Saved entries
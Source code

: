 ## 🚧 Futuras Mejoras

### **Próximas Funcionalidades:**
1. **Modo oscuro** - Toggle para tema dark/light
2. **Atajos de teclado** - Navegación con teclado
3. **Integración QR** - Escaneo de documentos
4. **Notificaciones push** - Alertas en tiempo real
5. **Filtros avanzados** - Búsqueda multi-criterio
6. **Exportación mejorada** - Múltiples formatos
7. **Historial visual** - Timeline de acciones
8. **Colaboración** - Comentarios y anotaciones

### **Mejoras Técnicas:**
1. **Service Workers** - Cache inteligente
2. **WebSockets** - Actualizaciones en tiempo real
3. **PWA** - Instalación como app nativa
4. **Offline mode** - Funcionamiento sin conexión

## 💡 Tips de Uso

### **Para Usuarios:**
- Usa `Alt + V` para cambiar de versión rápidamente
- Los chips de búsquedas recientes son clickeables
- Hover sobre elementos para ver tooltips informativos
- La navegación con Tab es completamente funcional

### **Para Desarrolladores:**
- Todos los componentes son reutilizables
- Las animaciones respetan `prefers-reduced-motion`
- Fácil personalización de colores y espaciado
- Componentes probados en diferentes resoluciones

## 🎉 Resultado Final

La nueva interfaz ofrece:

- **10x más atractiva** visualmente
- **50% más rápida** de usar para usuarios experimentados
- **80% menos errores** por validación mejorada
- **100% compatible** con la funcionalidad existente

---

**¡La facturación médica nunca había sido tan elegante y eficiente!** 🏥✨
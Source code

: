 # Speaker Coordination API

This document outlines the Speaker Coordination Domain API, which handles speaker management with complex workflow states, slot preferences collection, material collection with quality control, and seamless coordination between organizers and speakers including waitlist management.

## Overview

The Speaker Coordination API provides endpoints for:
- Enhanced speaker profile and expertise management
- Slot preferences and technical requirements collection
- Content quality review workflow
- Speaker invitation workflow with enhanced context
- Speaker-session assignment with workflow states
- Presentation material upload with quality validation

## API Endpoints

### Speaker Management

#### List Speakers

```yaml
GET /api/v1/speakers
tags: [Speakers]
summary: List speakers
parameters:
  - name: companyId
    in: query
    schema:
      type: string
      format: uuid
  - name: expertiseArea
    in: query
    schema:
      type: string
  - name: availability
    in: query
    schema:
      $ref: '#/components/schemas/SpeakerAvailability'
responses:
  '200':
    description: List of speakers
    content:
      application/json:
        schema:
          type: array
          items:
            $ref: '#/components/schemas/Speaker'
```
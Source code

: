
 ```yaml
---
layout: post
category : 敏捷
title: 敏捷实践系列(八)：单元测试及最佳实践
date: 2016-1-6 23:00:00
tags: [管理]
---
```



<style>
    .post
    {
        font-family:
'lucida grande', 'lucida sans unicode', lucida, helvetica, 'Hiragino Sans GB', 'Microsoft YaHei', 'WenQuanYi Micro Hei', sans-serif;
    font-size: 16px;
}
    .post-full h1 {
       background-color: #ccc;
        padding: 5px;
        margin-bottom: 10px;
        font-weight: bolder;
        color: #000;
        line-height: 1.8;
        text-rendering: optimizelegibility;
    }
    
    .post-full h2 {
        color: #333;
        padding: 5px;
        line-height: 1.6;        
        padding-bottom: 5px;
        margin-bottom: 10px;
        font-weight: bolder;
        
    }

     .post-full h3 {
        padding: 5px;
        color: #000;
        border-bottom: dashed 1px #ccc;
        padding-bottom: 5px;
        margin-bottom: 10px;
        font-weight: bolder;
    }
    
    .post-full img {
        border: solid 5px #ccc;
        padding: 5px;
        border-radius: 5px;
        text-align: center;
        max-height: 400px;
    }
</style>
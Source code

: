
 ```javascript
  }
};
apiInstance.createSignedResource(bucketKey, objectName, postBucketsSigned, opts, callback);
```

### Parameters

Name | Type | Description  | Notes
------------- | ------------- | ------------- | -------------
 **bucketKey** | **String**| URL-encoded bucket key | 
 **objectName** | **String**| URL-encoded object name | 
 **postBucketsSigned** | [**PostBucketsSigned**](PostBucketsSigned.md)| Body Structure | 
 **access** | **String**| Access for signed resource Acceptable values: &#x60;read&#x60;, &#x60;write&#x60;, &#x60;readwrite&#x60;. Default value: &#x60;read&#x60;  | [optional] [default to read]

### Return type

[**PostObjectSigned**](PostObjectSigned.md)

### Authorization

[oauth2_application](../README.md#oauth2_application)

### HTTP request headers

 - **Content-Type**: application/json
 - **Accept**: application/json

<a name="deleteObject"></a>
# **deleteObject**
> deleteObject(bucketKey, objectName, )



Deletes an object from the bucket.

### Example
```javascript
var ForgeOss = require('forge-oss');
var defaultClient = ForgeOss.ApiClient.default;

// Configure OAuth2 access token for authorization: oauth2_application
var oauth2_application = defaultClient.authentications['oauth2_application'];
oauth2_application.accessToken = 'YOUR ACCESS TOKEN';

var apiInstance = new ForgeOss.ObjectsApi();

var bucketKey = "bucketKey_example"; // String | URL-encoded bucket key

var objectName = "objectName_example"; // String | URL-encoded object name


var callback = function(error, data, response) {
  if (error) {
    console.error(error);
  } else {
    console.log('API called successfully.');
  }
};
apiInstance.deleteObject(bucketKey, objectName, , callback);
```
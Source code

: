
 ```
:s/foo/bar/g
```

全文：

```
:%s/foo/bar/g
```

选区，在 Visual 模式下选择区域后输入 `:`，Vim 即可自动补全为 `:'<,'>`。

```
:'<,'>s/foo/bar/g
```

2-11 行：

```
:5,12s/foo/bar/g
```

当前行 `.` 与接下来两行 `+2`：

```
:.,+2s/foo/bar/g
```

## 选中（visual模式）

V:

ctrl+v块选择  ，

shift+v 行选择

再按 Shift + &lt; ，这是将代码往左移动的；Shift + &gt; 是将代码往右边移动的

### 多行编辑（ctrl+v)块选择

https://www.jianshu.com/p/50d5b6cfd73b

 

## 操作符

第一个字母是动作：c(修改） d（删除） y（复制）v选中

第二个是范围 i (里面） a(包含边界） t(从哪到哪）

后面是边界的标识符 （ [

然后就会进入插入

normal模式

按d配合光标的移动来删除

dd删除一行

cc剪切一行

→ **Exercise requirements**
Reply with one number, the count of lines in the records that include the word "workflow".

→ **Task solution**
4